Is this to retain the list order of edges, or the direction (A-to-B rather than B-to-A flip) of the edge? Or for something else?

Talking with the developer(s) developing this, I think that the idea is to keep it exactly as it is today. This way, normals can be attached for each vertex to each face (or “edge”, if you want), when necessary.

Both. The directions are necessary for the conversion to be unique, because then we can take the first half-edge of the pair corresponding to each edge as the one which matches its direction.

Ok, then actually just storing an additional list of booleans telling whether the edge is flipped would be enough to transport that information. The order can be maintained, for example, by just noting down the edge the first time that the edge appears in the face list. This has the advantage that transforming the mesh will not change the order of edges. This is what Weaverbird’s invariant mesh edge tool was doing. The other option, on the other hand, follows Rhino’s original mesh topology edge ordering. That order is not transformation-invariant, but has also advantages (for example, swapping two faces will not change the edge order).

So far so good. But then these directions cannot be autonomously flipped (they would essentially be taken from the right-handed order of the first face in the face list).
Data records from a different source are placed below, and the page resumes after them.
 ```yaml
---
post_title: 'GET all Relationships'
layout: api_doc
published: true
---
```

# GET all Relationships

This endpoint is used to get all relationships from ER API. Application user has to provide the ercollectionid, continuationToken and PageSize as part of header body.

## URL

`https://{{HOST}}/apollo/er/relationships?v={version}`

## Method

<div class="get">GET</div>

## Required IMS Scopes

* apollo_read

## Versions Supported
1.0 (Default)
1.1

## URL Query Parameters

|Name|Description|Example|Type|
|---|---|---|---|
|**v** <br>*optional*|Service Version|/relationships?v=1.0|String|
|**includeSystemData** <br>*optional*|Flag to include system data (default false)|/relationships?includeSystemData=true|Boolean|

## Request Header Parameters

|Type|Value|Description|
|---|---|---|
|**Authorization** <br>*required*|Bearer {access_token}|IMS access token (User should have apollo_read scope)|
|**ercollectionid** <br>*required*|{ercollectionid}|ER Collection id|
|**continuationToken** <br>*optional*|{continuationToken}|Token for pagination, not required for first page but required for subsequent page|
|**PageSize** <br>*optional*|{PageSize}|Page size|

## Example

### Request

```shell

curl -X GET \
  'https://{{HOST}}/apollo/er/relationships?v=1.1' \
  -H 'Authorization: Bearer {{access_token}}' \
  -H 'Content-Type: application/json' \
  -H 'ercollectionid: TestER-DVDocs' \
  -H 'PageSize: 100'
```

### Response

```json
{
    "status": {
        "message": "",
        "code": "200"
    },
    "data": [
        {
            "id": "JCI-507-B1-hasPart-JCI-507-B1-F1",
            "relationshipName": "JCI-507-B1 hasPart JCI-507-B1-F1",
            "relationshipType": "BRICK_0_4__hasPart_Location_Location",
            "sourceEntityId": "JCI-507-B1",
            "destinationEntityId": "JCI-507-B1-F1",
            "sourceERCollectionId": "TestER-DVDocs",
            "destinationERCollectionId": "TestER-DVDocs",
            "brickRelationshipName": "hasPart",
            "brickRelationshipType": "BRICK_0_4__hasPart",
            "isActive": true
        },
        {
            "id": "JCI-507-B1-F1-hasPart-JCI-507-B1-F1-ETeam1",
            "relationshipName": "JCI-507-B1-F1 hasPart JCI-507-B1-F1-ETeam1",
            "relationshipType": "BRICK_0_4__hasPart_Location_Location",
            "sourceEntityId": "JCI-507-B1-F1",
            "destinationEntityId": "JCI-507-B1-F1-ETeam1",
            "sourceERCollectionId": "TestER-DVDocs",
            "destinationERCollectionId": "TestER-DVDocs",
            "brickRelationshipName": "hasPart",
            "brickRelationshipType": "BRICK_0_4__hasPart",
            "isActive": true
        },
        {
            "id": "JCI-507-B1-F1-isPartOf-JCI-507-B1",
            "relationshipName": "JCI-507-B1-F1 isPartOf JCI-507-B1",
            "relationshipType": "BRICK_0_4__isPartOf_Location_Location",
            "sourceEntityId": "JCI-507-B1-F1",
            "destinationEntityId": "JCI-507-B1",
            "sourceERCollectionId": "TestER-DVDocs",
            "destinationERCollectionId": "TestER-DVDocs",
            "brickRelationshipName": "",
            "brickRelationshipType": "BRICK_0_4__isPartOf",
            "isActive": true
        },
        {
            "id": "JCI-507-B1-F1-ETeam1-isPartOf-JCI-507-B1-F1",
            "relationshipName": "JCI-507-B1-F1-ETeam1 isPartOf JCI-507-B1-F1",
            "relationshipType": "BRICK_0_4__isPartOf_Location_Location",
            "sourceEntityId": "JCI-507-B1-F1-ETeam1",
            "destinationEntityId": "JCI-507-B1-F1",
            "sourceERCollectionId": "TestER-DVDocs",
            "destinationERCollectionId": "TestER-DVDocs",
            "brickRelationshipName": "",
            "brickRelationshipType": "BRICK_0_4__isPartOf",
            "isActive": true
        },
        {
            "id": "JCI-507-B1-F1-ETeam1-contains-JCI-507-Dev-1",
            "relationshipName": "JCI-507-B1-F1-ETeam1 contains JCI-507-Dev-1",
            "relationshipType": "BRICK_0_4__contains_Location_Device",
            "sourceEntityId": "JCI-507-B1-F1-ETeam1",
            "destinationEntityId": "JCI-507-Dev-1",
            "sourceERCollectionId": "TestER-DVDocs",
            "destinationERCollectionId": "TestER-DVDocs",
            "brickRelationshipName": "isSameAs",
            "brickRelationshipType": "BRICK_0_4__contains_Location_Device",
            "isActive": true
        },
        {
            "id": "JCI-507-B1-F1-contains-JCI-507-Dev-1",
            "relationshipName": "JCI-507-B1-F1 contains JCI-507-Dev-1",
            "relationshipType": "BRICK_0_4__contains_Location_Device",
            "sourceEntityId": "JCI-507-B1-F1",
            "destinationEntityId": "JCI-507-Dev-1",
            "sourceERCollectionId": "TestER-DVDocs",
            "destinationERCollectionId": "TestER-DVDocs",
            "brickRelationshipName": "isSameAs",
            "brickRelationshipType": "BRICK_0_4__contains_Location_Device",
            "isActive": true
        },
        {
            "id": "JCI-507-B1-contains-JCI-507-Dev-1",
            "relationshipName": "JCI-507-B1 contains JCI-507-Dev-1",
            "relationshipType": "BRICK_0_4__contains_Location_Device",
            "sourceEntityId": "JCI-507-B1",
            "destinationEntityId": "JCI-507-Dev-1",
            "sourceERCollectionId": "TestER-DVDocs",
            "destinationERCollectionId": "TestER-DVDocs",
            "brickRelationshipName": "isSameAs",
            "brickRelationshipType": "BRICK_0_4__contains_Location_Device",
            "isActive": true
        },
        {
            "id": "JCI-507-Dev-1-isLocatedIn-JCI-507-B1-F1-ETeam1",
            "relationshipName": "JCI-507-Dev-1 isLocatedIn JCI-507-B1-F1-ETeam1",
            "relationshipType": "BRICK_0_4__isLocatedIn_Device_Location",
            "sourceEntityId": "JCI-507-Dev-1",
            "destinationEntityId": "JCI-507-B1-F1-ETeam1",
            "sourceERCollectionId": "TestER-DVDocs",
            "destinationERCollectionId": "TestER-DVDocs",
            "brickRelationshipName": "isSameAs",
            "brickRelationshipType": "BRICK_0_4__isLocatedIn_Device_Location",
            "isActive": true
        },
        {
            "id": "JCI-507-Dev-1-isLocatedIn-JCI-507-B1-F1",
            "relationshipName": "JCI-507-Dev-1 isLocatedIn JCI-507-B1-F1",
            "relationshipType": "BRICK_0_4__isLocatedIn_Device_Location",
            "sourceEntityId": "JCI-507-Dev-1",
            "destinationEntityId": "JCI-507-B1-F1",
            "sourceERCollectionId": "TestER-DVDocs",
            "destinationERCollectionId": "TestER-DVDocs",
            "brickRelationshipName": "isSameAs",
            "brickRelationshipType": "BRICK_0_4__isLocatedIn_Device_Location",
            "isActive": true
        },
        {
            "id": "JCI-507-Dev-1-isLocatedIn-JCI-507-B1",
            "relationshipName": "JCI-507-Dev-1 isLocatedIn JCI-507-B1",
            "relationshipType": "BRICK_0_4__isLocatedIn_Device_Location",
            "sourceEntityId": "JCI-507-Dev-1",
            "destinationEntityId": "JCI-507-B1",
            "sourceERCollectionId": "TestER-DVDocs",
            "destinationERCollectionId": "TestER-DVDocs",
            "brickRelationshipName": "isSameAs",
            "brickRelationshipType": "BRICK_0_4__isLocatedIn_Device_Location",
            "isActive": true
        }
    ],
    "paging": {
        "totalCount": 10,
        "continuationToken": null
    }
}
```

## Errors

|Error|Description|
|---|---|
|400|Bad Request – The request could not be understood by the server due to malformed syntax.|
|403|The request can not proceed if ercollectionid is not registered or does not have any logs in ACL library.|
This is why we would have to store that “flip” information in an extra array, or in “something extra”.

Yes - this sounds like a good solution. Thanks Giulio

Grasshopper will only load classes from GHA assemblies. There may be ways to tell GH to load additional assemblies, it depends on what function is needed and whether that function is public.

What’s the best course of action? Do you want to add that feature to Turtle yourself?

Sure I understand that :slight_smile: I was looking to see if Grasshopper used reflection to load classes that derive from GH_PersistentGeometryParam. In other words, could the class GH_PlanktonMeshParam be located in a library DLL without making any special changes to GH?